Purpose: The U.S. military health system provides universal health care access to beneficiaries. However, whether the universal access has translated into improved patient outcome is unknown. We compared survival of small-cell lung cancer patients in the military health system with that in the U.S. general population. Stage and receipt of cancer treatment were also compared to see if they could contribute to survival difference. Methods: The data were obtained from The Department of Defense's Automated Central Tumor Registry (ACTUR) and the national Surveillance, Epidemiology, and End Results (SEER) program, respectively.

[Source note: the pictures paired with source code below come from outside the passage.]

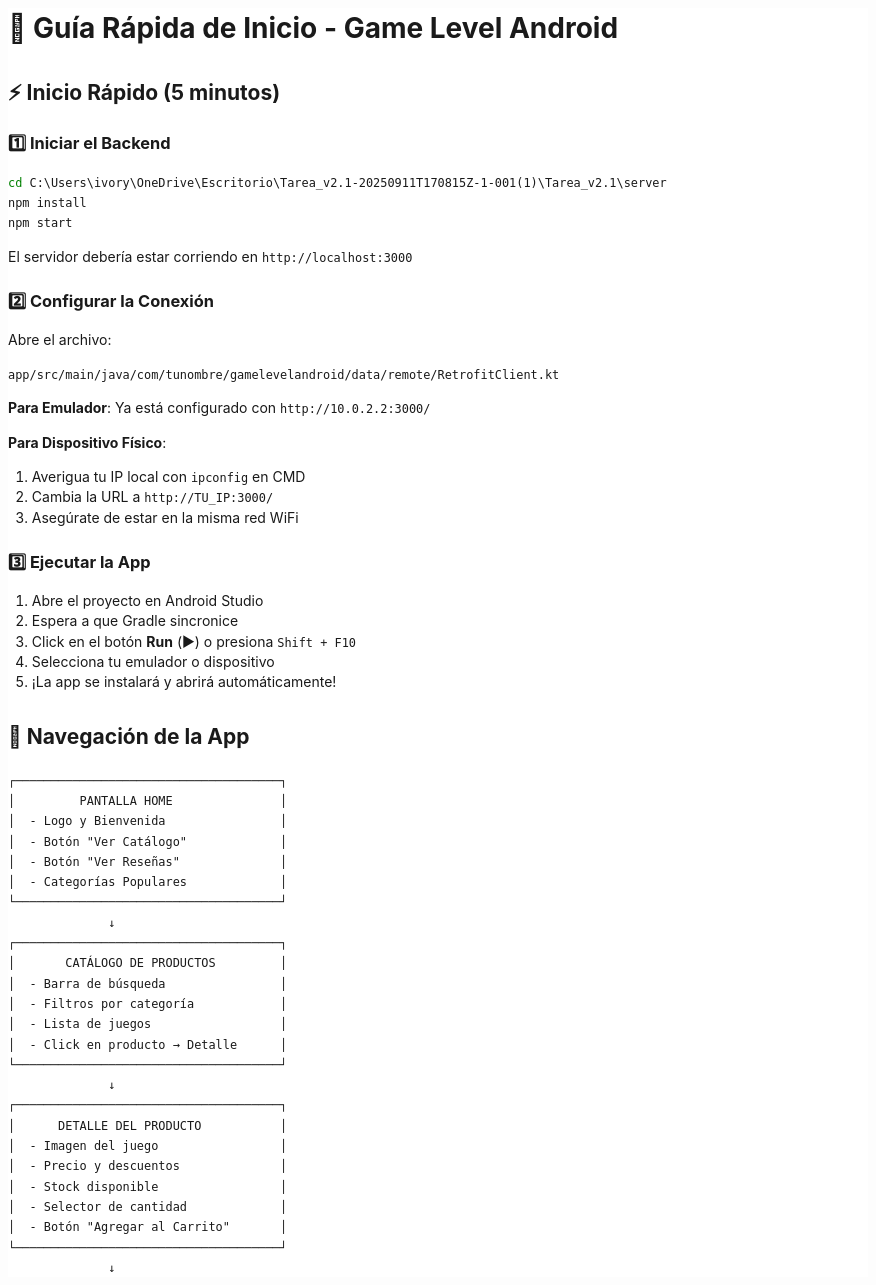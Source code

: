 # 🚀 Guía Rápida de Inicio - Game Level Android

## ⚡ Inicio Rápido (5 minutos)

### 1️⃣ Iniciar el Backend

```cmd
cd C:\Users\ivory\OneDrive\Escritorio\Tarea_v2.1-20250911T170815Z-1-001(1)\Tarea_v2.1\server
npm install
npm start
```

El servidor debería estar corriendo en `http://localhost:3000`

### 2️⃣ Configurar la Conexión

Abre el archivo:
```
app/src/main/java/com/tunombre/gamelevelandroid/data/remote/RetrofitClient.kt
```

**Para Emulador**: Ya está configurado con `http://10.0.2.2:3000/`

**Para Dispositivo Físico**:
1. Averigua tu IP local con `ipconfig` en CMD
2. Cambia la URL a `http://TU_IP:3000/`
3. Asegúrate de estar en la misma red WiFi

### 3️⃣ Ejecutar la App

1. Abre el proyecto en Android Studio
2. Espera a que Gradle sincronice
3. Click en el botón **Run** (▶️) o presiona `Shift + F10`
4. Selecciona tu emulador o dispositivo
5. ¡La app se instalará y abrirá automáticamente!

## 📱 Navegación de la App

```
┌─────────────────────────────────────┐
│         PANTALLA HOME               │
│  - Logo y Bienvenida                │
│  - Botón "Ver Catálogo"             │
│  - Botón "Ver Reseñas"              │
│  - Categorías Populares             │
└─────────────────────────────────────┘
              ↓
┌─────────────────────────────────────┐
│       CATÁLOGO DE PRODUCTOS         │
│  - Barra de búsqueda                │
│  - Filtros por categoría            │
│  - Lista de juegos                  │
│  - Click en producto → Detalle      │
└─────────────────────────────────────┘
              ↓
┌─────────────────────────────────────┐
│      DETALLE DEL PRODUCTO           │
│  - Imagen del juego                 │
│  - Precio y descuentos              │
│  - Stock disponible                 │
│  - Selector de cantidad             │
│  - Botón "Agregar al Carrito"       │
└─────────────────────────────────────┘
              ↓
```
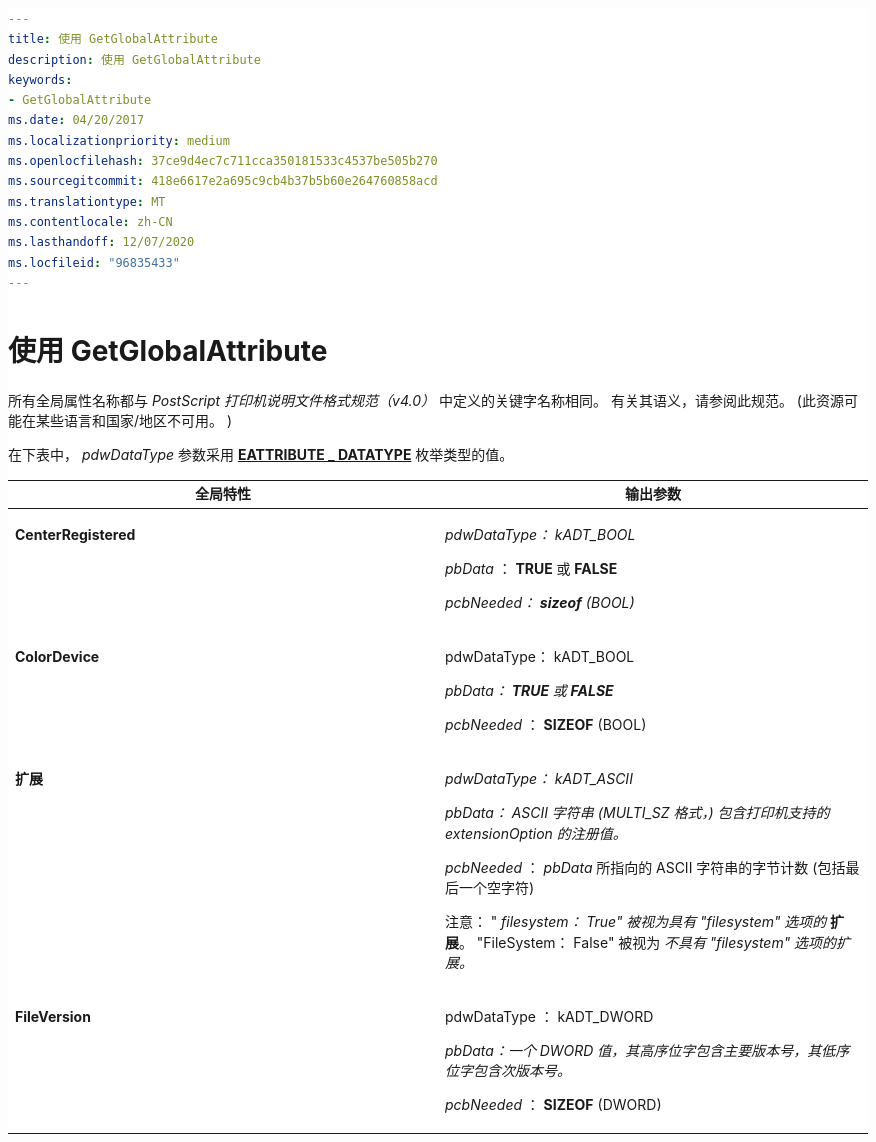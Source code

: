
 ```yaml
---
title: 使用 GetGlobalAttribute
description: 使用 GetGlobalAttribute
keywords:
- GetGlobalAttribute
ms.date: 04/20/2017
ms.localizationpriority: medium
ms.openlocfilehash: 37ce9d4ec7c711cca350181533c4537be505b270
ms.sourcegitcommit: 418e6617e2a695c9cb4b37b5b60e264760858acd
ms.translationtype: MT
ms.contentlocale: zh-CN
ms.lasthandoff: 12/07/2020
ms.locfileid: "96835433"
---
```

# <a name="using-getglobalattribute"></a>使用 GetGlobalAttribute





所有全局属性名称都与 *PostScript 打印机说明文件格式规范（v4.0）* 中定义的关键字名称相同。 有关其语义，请参阅此规范。  (此资源可能在某些语言和国家/地区不可用。 ) 

在下表中， *pdwDataType* 参数采用 [**EATTRIBUTE \_ DATATYPE**](/windows-hardware/drivers/ddi/printoem/ne-printoem-_eattribute_datatype) 枚举类型的值。

<table>
<colgroup>
<col width="50%" />
<col width="50%" />
</colgroup>
<thead>
<tr class="header">
<th>全局特性</th>
<th>输出参数</th>
</tr>
</thead>
<tbody>
<tr class="odd">
<td><p><strong>CenterRegistered</strong></p></td>
<td><p><em>pdwDataType： kADT_BOOL</p>
<p><em></em>pbData </em> ： <strong>TRUE</strong> 或 <strong>FALSE</strong></p>
<p><em><em>pcbNeeded</em>： <strong>sizeof</strong> (BOOL) </p></td>
</tr>
<tr class="even">
<td><p><strong>ColorDevice</strong></p></td>
<td><p></em>pdwDataType： kADT_BOOL</p>
<p><em><em>pbData</em>： <strong>TRUE</strong> 或 <strong>FALSE</strong></p>
<p><em></em>pcbNeeded </em> ： <strong>SIZEOF</strong> (BOOL) </p></td>
</tr>
<tr class="odd">
<td><p><strong>扩展</strong></p></td>
<td><p><em><em>pdwDataType</em>： kADT_ASCII</p>
<p><em>pbData</em>： ASCII 字符串 (MULTI_SZ 格式，) 包含打印机支持的 extensionOption 的注册值。</p>
<p><em></em>pcbNeeded </em> ： <em>pbData</em> 所指向的 ASCII 字符串的字节计数 (包括最后一个空字符) </p>
<p>注意： " <em> filesystem： True" 被视为具有 "filesystem" 选项的<strong> </em> 扩展</strong>。 "FileSystem： False" 被视为 <em> 不具有 "filesystem" 选项的扩展。</p></td>
</tr>
<tr class="even">
<td><p><strong>FileVersion</strong></p></td>
<td><p><em></em>pdwDataType </em> ： kADT_DWORD</p>
<p><em><em>pbData</em>：一个 DWORD 值，其高序位字包含主要版本号，其低序位字包含次版本号。</p>
<p><em></em>pcbNeeded </em> ： <strong>SIZEOF</strong> (DWORD) </p></td>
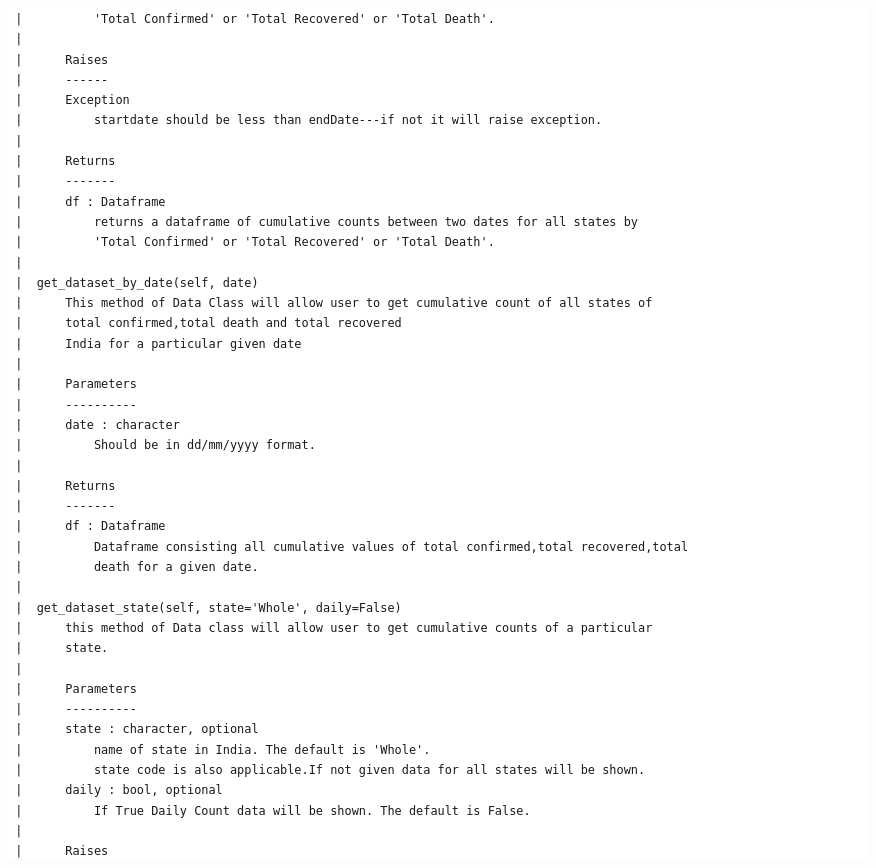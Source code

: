      |          'Total Confirmed' or 'Total Recovered' or 'Total Death'.
     |
     |      Raises
     |      ------
     |      Exception
     |          startdate should be less than endDate---if not it will raise exception.
     |
     |      Returns
     |      -------
     |      df : Dataframe
     |          returns a dataframe of cumulative counts between two dates for all states by
     |          'Total Confirmed' or 'Total Recovered' or 'Total Death'.
     |
     |  get_dataset_by_date(self, date)
     |      This method of Data Class will allow user to get cumulative count of all states of
     |      total confirmed,total death and total recovered
     |      India for a particular given date
     |
     |      Parameters
     |      ----------
     |      date : character
     |          Should be in dd/mm/yyyy format.
     |
     |      Returns
     |      -------
     |      df : Dataframe
     |          Dataframe consisting all cumulative values of total confirmed,total recovered,total
     |          death for a given date.
     |
     |  get_dataset_state(self, state='Whole', daily=False)
     |      this method of Data class will allow user to get cumulative counts of a particular
     |      state.
     |
     |      Parameters
     |      ----------
     |      state : character, optional
     |          name of state in India. The default is 'Whole'.
     |          state code is also applicable.If not given data for all states will be shown.
     |      daily : bool, optional
     |          If True Daily Count data will be shown. The default is False.
     |
     |      Raises
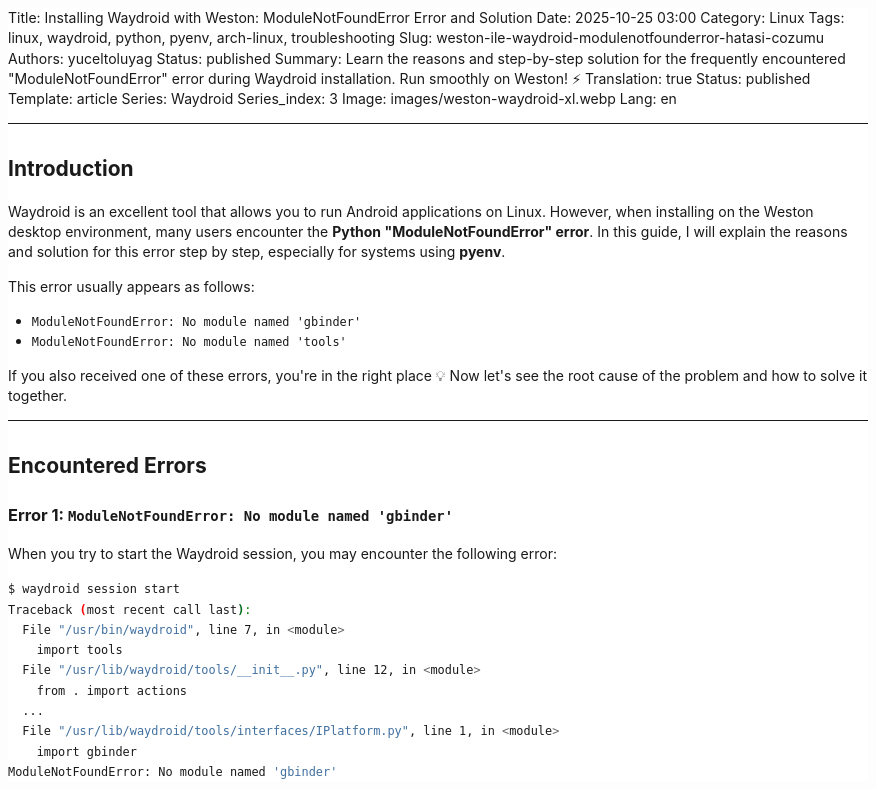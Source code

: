 Title: Installing Waydroid with Weston: ModuleNotFoundError Error and Solution
Date: 2025-10-25 03:00
Category: Linux
Tags: linux, waydroid, python, pyenv, arch-linux, troubleshooting
Slug: weston-ile-waydroid-modulenotfounderror-hatasi-cozumu
Authors: yuceltoluyag
Status: published
Summary: Learn the reasons and step-by-step solution for the frequently encountered "ModuleNotFoundError" error during Waydroid installation. Run smoothly on Weston! ⚡
Translation: true
Status: published
Template: article
Series: Waydroid
Series_index: 3
Image: images/weston-waydroid-xl.webp
Lang: en

---

## Introduction

Waydroid is an excellent tool that allows you to run Android applications on Linux.
However, when installing on the Weston desktop environment, many users encounter the **Python "ModuleNotFoundError" error**.
In this guide, I will explain the reasons and solution for this error step by step, especially for systems using **pyenv**.

This error usually appears as follows:

- `ModuleNotFoundError: No module named 'gbinder'`
- `ModuleNotFoundError: No module named 'tools'`

If you also received one of these errors, you're in the right place 💡
Now let's see the root cause of the problem and how to solve it together.

---

## Encountered Errors

### Error 1: `ModuleNotFoundError: No module named 'gbinder'`

When you try to start the Waydroid session, you may encounter the following error:

```bash
$ waydroid session start
Traceback (most recent call last):
  File "/usr/bin/waydroid", line 7, in <module>
    import tools
  File "/usr/lib/waydroid/tools/__init__.py", line 12, in <module>
    from . import actions
  ...
  File "/usr/lib/waydroid/tools/interfaces/IPlatform.py", line 1, in <module>
    import gbinder
ModuleNotFoundError: No module named 'gbinder'
```
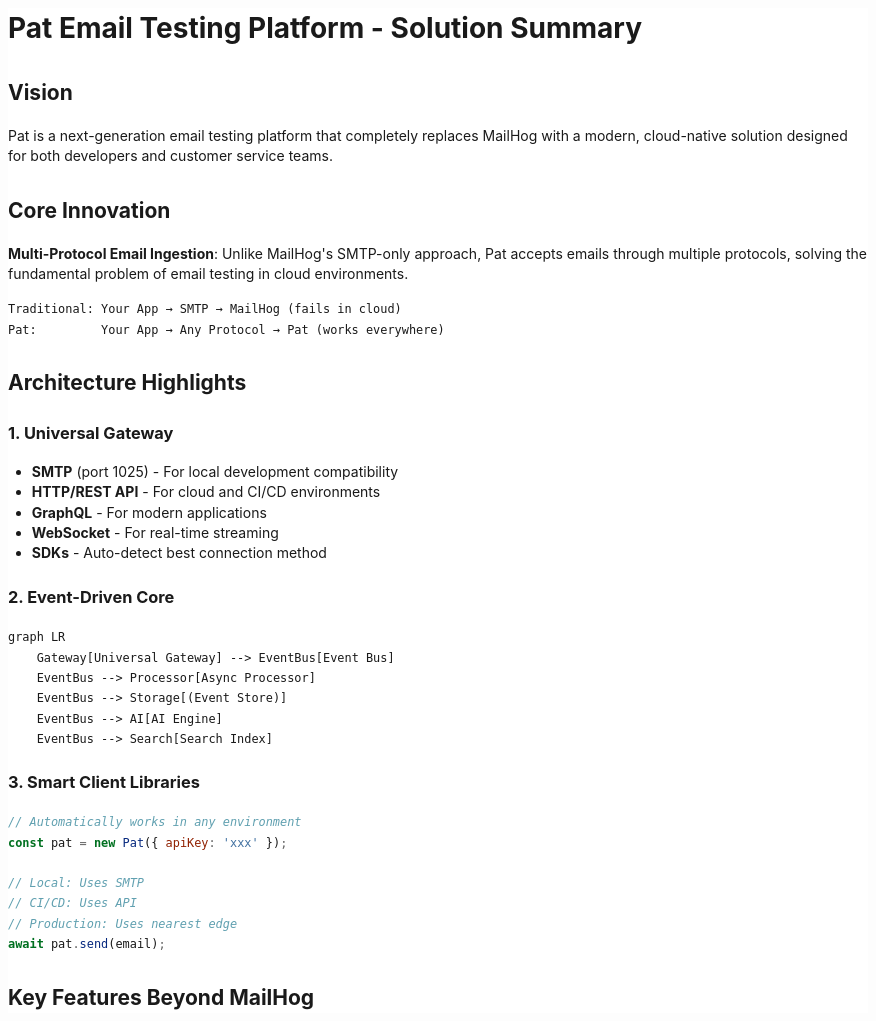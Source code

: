 # Pat Email Testing Platform - Solution Summary

## Vision

Pat is a next-generation email testing platform that completely replaces MailHog with a modern, cloud-native solution designed for both developers and customer service teams.

## Core Innovation

**Multi-Protocol Email Ingestion**: Unlike MailHog's SMTP-only approach, Pat accepts emails through multiple protocols, solving the fundamental problem of email testing in cloud environments.

```
Traditional: Your App → SMTP → MailHog (fails in cloud)
Pat:         Your App → Any Protocol → Pat (works everywhere)
```

## Architecture Highlights

### 1. Universal Gateway
- **SMTP** (port 1025) - For local development compatibility
- **HTTP/REST API** - For cloud and CI/CD environments  
- **GraphQL** - For modern applications
- **WebSocket** - For real-time streaming
- **SDKs** - Auto-detect best connection method

### 2. Event-Driven Core
```mermaid
graph LR
    Gateway[Universal Gateway] --> EventBus[Event Bus]
    EventBus --> Processor[Async Processor]
    EventBus --> Storage[(Event Store)]
    EventBus --> AI[AI Engine]
    EventBus --> Search[Search Index]
```

### 3. Smart Client Libraries
```javascript
// Automatically works in any environment
const pat = new Pat({ apiKey: 'xxx' });

// Local: Uses SMTP
// CI/CD: Uses API  
// Production: Uses nearest edge
await pat.send(email);
```

## Key Features Beyond MailHog

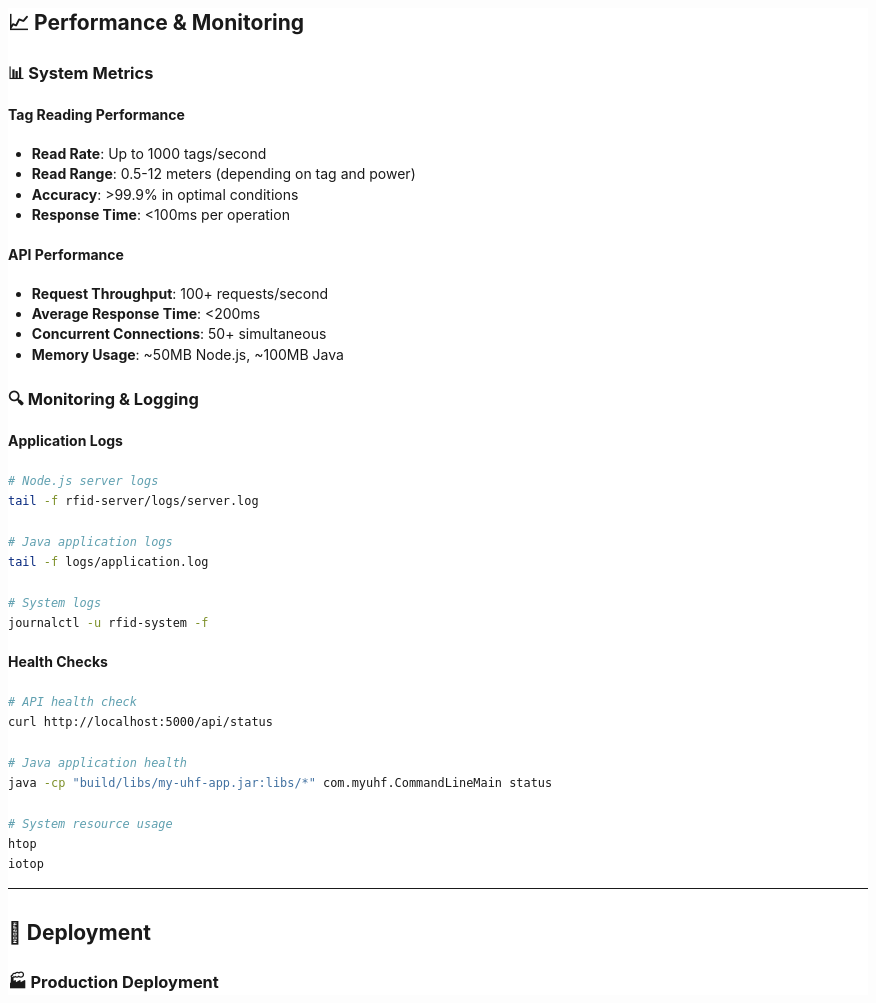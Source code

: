 
## 📈 Performance & Monitoring

### **📊 System Metrics**

#### **Tag Reading Performance**

- **Read Rate**: Up to 1000 tags/second
- **Read Range**: 0.5-12 meters (depending on tag and power)
- **Accuracy**: >99.9% in optimal conditions
- **Response Time**: <100ms per operation

#### **API Performance**

- **Request Throughput**: 100+ requests/second
- **Average Response Time**: <200ms
- **Concurrent Connections**: 50+ simultaneous
- **Memory Usage**: ~50MB Node.js, ~100MB Java

### **🔍 Monitoring & Logging**

#### **Application Logs**

```bash
# Node.js server logs
tail -f rfid-server/logs/server.log

# Java application logs  
tail -f logs/application.log

# System logs
journalctl -u rfid-system -f
```

#### **Health Checks**

```bash
# API health check
curl http://localhost:5000/api/status

# Java application health
java -cp "build/libs/my-uhf-app.jar:libs/*" com.myuhf.CommandLineMain status

# System resource usage
htop
iotop
```

---

## 🚀 Deployment

### **🏭 Production Deployment**
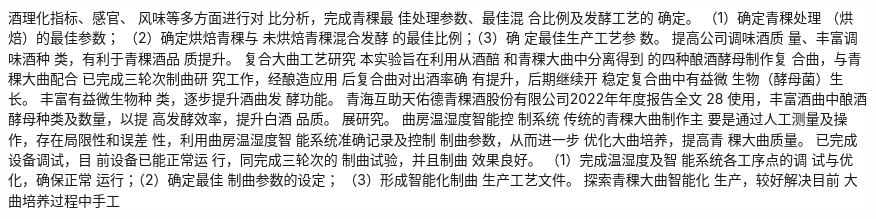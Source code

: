酒理化指标、感官、
风味等多方面进行对
比分析，完成青稞最
佳处理参数、最佳混
合比例及发酵工艺的
确定。
（1）确定青稞处理
（烘焙）的最佳参数；
（2）确定烘焙青稞与
未烘焙青稞混合发酵
的最佳比例；（3）确
定最佳生产工艺参
数。
提高公司调味酒质
量、丰富调味酒种
类，有利于青稞酒品
质提升。
复合大曲工艺研究
本实验旨在利用从酒醅
和青稞大曲中分离得到
的四种酿酒酵母制作复
合曲，与青稞大曲配合
已完成三轮次制曲研
究工作，经酿造应用
后复合曲对出酒率确
有提升，后期继续开
稳定复合曲中有益微
生物（酵母菌）生
长。
丰富有益微生物种
类，逐步提升酒曲发
酵功能。
青海互助天佑德青稞酒股份有限公司2022年年度报告全文
28
使用，丰富酒曲中酿酒
酵母种类及数量，以提
高发酵效率，提升白酒
品质。
展研究。
曲房温湿度智能控
制系统
传统的青稞大曲制作主
要是通过人工测量及操
作，存在局限性和误差
性，利用曲房温湿度智
能系统准确记录及控制
制曲参数，从而进一步
优化大曲培养，提高青
稞大曲质量。
已完成设备调试，目
前设备已能正常运
行，同完成三轮次的
制曲试验，并且制曲
效果良好。
（1）完成温湿度及智
能系统各工序点的调
试与优化，确保正常
运行；（2）确定最佳
制曲参数的设定；
（3）形成智能化制曲
生产工艺文件。
探索青稞大曲智能化
生产，较好解决目前
大曲培养过程中手工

ACTUR (N = 3040) and SEER patients (N = 12,160) were matched on age, sex, race and diagnosis year. Multivariable Cox regression model was used to compare all-cause mortality between ACTUR and SEER. Multivariable logistic regression was performed to compare cancer stage and treatment. Results: ACTUR patients exhibited significantly better survival than SEER counterparts (HR = 0.77, 95% CI= 0.71–0.83). ACTUR and SEER patients had similar stage, but ACTUR patients were more likely to receive radiation treatment (OR = 1.26, 95% CI = 1.12–1.42). The survival advantage of ACTUR patients remained across all tumor stages and radiation groups. Conclusions: Survival of small-cell lung cancer patients with universal health care access had better survival than similar patients in the U.S. general population. Future studies are warranted to identify factors that may contribute to the improved survival.